That being said, I am listening to stories all the time I am working on a fiber piece.  Well, yes, I listen, because the pieces begin to tell me about themselves, and they sometimes balk at something I wish to stitch, some color I would like to use— oh, the buttons I have had to remove!  When I am a good listener, the pieces get better.

Uh hu . . .  I  can hear the wrinkling of your brow through the ether.  You just moved slightly back from the screen and thought, "She's on the way around the bend, maybe has already arrived . . ."

The truth is, in the quiet of the studio, listening to the hum of the fan, all sorts of ideas come to me.  It would be so nice to lie back in a comfortable chair and listen to the stories in my head, but then I'd fall asleep— so I don't have a deep, comfortable chair or sofa in the studio, or I'd never get anything done!  Just chairs on wheels.

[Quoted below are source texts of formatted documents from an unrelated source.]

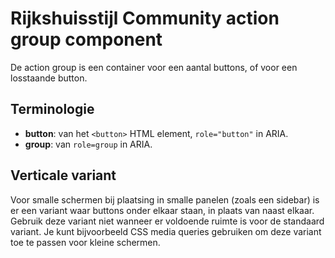 <!-- @license CC0-1.0 -->

# Rijkshuisstijl Community action group component

De action group is een container voor een aantal buttons, of voor een losstaande button.

## Terminologie

- **button**: van het `<button>` HTML element, `role="button"` in ARIA.
- **group**: van `role=group` in ARIA.

## Verticale variant

Voor smalle schermen bij plaatsing in smalle panelen (zoals een sidebar) is er een variant waar buttons onder elkaar staan, in plaats van naast elkaar. Gebruik deze variant niet wanneer er voldoende ruimte is voor de standaard variant. Je kunt bijvoorbeeld CSS media queries gebruiken om deze variant toe te passen voor kleine schermen.
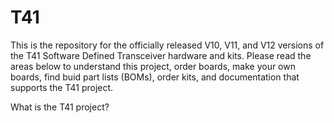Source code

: # T41

This is the repository for the officially released V10, V11, and V12 versions of the T41 Software Defined Transceiver hardware and kits.  Please read the areas below to understand this project, order boards, make your own boards, find buid part lists (BOMs), order kits, and documentation that supports the T41 project.

What is the T41 project?
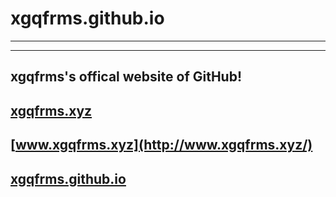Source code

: # xgqfrms.github.io
***
***

## xgqfrms's offical website of GitHub!

## [xgqfrms.xyz](http://xgqfrms.xyz/)

## [www.xgqfrms.xyz](http://www.xgqfrms.xyz/)

## [xgqfrms.github.io](http://xgqfrms.github.io/xgqfrms/)
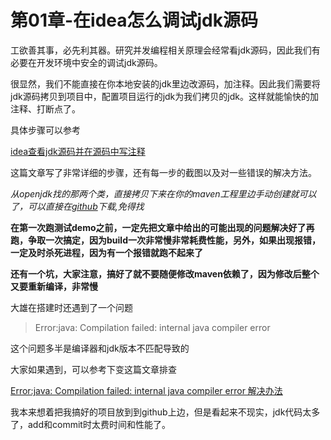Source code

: # 第01章-在idea怎么调试jdk源码

工欲善其事，必先利其器。研究并发编程相关原理会经常看jdk源码，因此我们有必要在开发环境中安全的调试jdk源码。

很显然，我们不能直接在你本地安装的jdk里边改源码，加注释。因此我们需要将jdk源码拷贝到项目中，配置项目运行的jdk为我们拷贝的jdk。这样就能愉快的加注释、打断点了。

具体步骤可以参考

[idea查看jdk源码并在源码中写注释](https://blog.csdn.net/weixin_39520967/article/details/104592232)

这篇文章写了非常详细的步骤，还有每一步的截图以及对一些错误的解决方法。

*从openjdk找的那两个类，直接拷贝下来在你的maven工程里边手动创建就可以了，可以直接在[github](https://github.com/yibingxiong/reboot/tree/master/java%E5%9F%BA%E7%A1%80/%E8%B5%84%E6%BA%90)下载,免得找*

**在第一次跑测试demo之前，一定先把文章中给出的可能出现的问题解决好了再跑，争取一次搞定，因为build一次非常慢非常耗费性能，另外，如果出现报错，一定及时杀死进程，因为有一个报错就跑不起来了**

**还有一个坑，大家注意，搞好了就不要随便修改maven依赖了，因为修改后整个又要重新编译，非常慢**

大雄在搭建时还遇到了一个问题

> Error:java: Compilation failed: internal java compiler error

这个问题多半是编译器和jdk版本不匹配导致的


大家如果遇到，可以参考下变这篇文章排查

[Error:java: Compilation failed: internal java compiler error 解决办法](https://blog.csdn.net/jdjdndhj/article/details/70256989)

我本来想着把我搞好的项目放到到github上边，但是看起来不现实，jdk代码太多了，add和commit时太费时间和性能了。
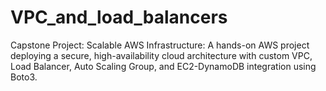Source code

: # VPC_and_load_balancers
Capstone Project: Scalable AWS Infrastructure: A hands-on AWS project deploying a secure, high-availability cloud architecture with custom VPC, Load Balancer, Auto Scaling Group, and EC2-DynamoDB integration using Boto3.
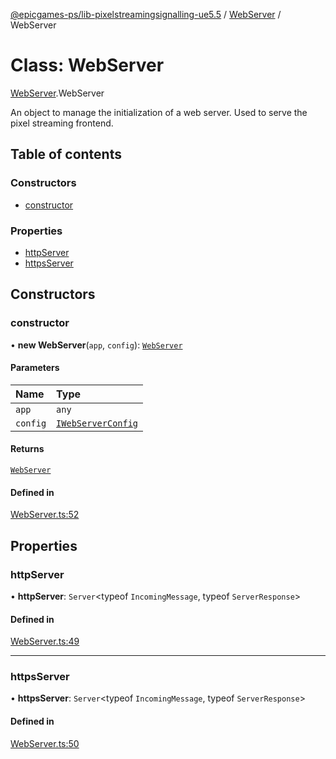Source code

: [@epicgames-ps/lib-pixelstreamingsignalling-ue5.5](../README.md) / [WebServer](../modules/WebServer.md) / WebServer

# Class: WebServer

[WebServer](../modules/WebServer.md).WebServer

An object to manage the initialization of a web server. Used to serve the
pixel streaming frontend.

## Table of contents

### Constructors

- [constructor](WebServer.WebServer.md#constructor)

### Properties

- [httpServer](WebServer.WebServer.md#httpserver)
- [httpsServer](WebServer.WebServer.md#httpsserver)

## Constructors

### constructor

• **new WebServer**(`app`, `config`): [`WebServer`](WebServer.WebServer.md)

#### Parameters

| Name | Type |
| :------ | :------ |
| `app` | `any` |
| `config` | [`IWebServerConfig`](../interfaces/WebServer.IWebServerConfig.md) |

#### Returns

[`WebServer`](WebServer.WebServer.md)

#### Defined in

[WebServer.ts:52](https://github.com/mcottontensor/PixelStreamingInfrastructure/blob/8a78930/Signalling/src/WebServer.ts#L52)

## Properties

### httpServer

• **httpServer**: `Server`\<typeof `IncomingMessage`, typeof `ServerResponse`\>

#### Defined in

[WebServer.ts:49](https://github.com/mcottontensor/PixelStreamingInfrastructure/blob/8a78930/Signalling/src/WebServer.ts#L49)

___

### httpsServer

• **httpsServer**: `Server`\<typeof `IncomingMessage`, typeof `ServerResponse`\>

#### Defined in

[WebServer.ts:50](https://github.com/mcottontensor/PixelStreamingInfrastructure/blob/8a78930/Signalling/src/WebServer.ts#L50)
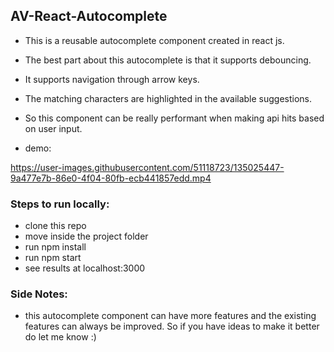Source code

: ## AV-React-Autocomplete

- This is a reusable autocomplete component created in react js.

- The best part about this autocomplete is that it supports debouncing.

- It supports navigation through arrow keys.

- The matching characters are highlighted in the available suggestions.

- So this component can be really performant when making api hits based on user input.

- demo:

https://user-images.githubusercontent.com/51118723/135025447-9a477e7b-86e0-4f04-80fb-ecb441857edd.mp4



### Steps to run locally:

- clone this repo
- move inside the project folder
- run npm install
- run npm start
- see results at localhost:3000

### Side Notes:

- this autocomplete component can have more features and the existing features can always be improved. So if you have ideas to make it better do let me know :)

Of course, the chairs on wheels have their drawbacks.  Early in the summer I was climbing up my step-stool to get something on the very topmost top of a cabinet (which shall remain nameless) and I fell onto one of those chairs on wheels which scooted out from under me and . . .  to make the long story short, I ended up flat on my back under a covering of things that followed me to the floor.  The difficult part was to get up.  The artificial hip doesn't like a lot of pressure from pushing, nor can it be bent up to my chest, so getting up became an act of great creativity.

This has caused me to think many times about the wisdom of a studio with chairs on wheels.  And to even re-consider a comfortable chair for leaning back and thinking . . . hanging my legs over the arms the way my mother never let us as children . . .  falling asleep in the middle of the afternoon . . .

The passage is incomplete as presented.